Instructions to follow: Reproduce, from the lines below, exactly the stretch that begins at the line containing "PL2 file (palette" and ends at the line containing "sprite display yet)", both included.

(Stored data entries)
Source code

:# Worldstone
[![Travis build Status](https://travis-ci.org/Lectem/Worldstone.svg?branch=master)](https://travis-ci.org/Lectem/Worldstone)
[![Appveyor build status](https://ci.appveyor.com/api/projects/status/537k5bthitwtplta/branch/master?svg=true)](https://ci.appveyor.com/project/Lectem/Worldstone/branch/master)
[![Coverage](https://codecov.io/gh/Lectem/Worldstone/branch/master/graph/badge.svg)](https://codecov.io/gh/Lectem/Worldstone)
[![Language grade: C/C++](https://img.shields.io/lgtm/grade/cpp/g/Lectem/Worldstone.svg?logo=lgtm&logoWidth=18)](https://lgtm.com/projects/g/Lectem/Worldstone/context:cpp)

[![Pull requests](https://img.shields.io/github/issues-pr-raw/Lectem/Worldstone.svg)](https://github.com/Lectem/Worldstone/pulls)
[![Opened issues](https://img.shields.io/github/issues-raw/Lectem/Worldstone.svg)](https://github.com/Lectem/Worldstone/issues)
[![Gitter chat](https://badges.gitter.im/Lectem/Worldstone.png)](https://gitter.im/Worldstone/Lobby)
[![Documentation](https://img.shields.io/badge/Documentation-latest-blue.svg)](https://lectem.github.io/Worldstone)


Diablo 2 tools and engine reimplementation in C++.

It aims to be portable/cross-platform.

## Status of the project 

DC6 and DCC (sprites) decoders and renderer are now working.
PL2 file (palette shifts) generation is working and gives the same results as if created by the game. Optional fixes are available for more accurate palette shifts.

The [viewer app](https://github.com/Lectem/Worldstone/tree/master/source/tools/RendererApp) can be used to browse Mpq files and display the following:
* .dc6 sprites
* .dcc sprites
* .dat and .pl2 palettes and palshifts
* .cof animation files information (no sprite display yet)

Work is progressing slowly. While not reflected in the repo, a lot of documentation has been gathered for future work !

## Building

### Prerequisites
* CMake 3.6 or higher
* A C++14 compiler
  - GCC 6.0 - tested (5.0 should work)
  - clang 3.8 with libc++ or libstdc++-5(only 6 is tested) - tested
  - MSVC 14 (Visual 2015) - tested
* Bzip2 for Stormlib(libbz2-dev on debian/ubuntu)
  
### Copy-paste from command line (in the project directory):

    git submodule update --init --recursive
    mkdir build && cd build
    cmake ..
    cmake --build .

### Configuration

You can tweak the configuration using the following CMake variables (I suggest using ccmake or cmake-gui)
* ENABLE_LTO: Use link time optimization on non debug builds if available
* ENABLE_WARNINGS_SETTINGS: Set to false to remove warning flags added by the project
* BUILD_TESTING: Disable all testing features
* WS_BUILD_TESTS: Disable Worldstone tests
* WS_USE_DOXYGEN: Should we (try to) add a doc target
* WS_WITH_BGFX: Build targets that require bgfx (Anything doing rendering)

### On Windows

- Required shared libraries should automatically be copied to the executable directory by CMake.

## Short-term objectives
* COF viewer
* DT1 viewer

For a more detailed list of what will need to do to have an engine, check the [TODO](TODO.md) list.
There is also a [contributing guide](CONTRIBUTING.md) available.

Written reply:
PL2 file (palette shifts) generation is working and gives the same results as if created by the game. Optional fixes are available for more accurate palette shifts.

The [viewer app](https://github.com/Lectem/Worldstone/tree/master/source/tools/RendererApp) can be used to browse Mpq files and display the following:
* .dc6 sprites
* .dcc sprites
* .dat and .pl2 palettes and palshifts
* .cof animation files information (no sprite display yet)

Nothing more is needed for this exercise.